About 17 months ago Noble’s exploration efforts in the United States were concentrated in the GOM and what is still its largest onshore property, the Wattenberg Field in northeast Colorado, which it acquired in the Patina transaction. Noble’s portfolio extends into Equatorial Guinea and Israel, as well as China, the North Sea and West Africa.
June 2010 proved to be a turning point. The Macondo well blowout in the GOM two months earlier halted deepwater development. But it didn’t deter Noble from making other plans.
In the second half of 2010 Noble sanctioned two overseas projects (Tamar and Alen), sold some noncore properties and unveiled its Leviathan discovery offshore Israel.
And this year? Noble has gotten back to business in the GOM after receiving its first deepwater permit for the Santiago discovery. It also accelerated its Wattenberg development by leaps and bounds, and it made two big discoveries overseas. In addition, the Marcellus Shale is now a core holding after Noble bought half of a 663,350 net-acre leasehold in Pennsylvania and West Virginia from Consol Energy Inc. (see Daily GPI, Aug. 19).
“Each of these areas will have double-digit production growth,” said Davidson. “The proven reserves are projected to increase 150% over the next five years. Every one of the core areas has stunning growth over the next five years. Not just one or two, but all five core areas.”
Noble’s net risked resources have jumped by 75% to 7.4 billion boe “since we met in June 2010,” said the CEO. “A big driver is exploration. We’ve seen examples of companies that are successful in exploration and then quit…But our capital investment for the next five years almost doubles to $24 billion from $13 billion.

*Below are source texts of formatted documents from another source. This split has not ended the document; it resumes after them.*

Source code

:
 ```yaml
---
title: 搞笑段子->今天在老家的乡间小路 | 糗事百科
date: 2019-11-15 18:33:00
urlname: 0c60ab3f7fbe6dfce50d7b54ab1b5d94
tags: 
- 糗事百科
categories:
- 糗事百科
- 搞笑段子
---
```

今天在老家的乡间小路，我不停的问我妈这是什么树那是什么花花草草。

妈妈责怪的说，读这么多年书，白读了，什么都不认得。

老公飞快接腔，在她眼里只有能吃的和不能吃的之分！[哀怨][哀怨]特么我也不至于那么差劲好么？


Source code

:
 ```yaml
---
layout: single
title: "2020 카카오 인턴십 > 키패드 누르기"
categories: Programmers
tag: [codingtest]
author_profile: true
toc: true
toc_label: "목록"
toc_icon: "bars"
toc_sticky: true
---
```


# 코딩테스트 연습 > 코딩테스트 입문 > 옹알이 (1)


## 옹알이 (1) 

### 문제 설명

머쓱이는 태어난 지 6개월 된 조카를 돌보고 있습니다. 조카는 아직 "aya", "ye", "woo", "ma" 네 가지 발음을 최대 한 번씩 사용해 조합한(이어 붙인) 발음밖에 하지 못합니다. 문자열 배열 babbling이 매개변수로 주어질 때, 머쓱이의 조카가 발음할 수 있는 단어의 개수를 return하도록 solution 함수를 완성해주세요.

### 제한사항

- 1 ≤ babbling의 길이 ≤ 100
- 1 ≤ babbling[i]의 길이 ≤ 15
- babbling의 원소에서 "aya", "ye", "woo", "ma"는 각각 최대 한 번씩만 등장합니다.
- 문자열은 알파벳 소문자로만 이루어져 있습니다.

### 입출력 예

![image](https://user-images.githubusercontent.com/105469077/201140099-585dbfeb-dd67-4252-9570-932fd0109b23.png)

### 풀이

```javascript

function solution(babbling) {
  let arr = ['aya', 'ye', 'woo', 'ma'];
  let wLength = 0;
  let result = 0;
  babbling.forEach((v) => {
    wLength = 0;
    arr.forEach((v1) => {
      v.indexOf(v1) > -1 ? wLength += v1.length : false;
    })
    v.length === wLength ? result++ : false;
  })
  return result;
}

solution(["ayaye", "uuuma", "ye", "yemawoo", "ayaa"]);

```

“It’s a big jump not because of cost increases but because of opportunities.” The Marcellus already has been “impactful” in reserves growth, he said.
By 2015 Noble is forecasting that U.S. oil and gas output alone will climb by 66%.
“If you look at 2021, only 15% of our production in that year comes from future exploration,” said Davidson. “These are known projects. I’ve never been in such a position. I’ve been in a position where I was looking for my next meal for the next year. But I’ve never been in a position where I know I’m going to get that meal 10 years out.”
The company is, in fact, “right on the verge in four months of 13,000 b/d of net new production” from its portfolio, said COO Dave Stover. “And we still have an extensive, deep portfolio in the deepwater Gulf.”
In 2012 Noble plans to bring on new production from the Santiago prospect. It also expects its Galapagos development in the GOM to deliver 10,000 b/d of net oil production early next year with the potential to reach up to 14,000 b/d.
Noble has 39 identified projects in the deepwater, with 23 stand-alone subsalt Miocene prospects. A one-rig exploration program is planned for 2012 and 2013 to continue to evaluate the portfolio, which is estimated to contain more than 500 million boe of net risked reserves.
Also high on the agenda is more growth in Colorado, where Noble controls more than 800,000 total acres, including 400,000 net acres in the Wattenberg Field, where Noble has identified 1.3 billion boe of net risked resources with the potential for even more. Anadarko Petroleum Corp. also is reporting strong results in the Wattenberg (see related story).
Noble now has 58 producing wells in the Niobrara formation of the field that to date has produced 18,000 boe/d gross and 14,000 boe/d net.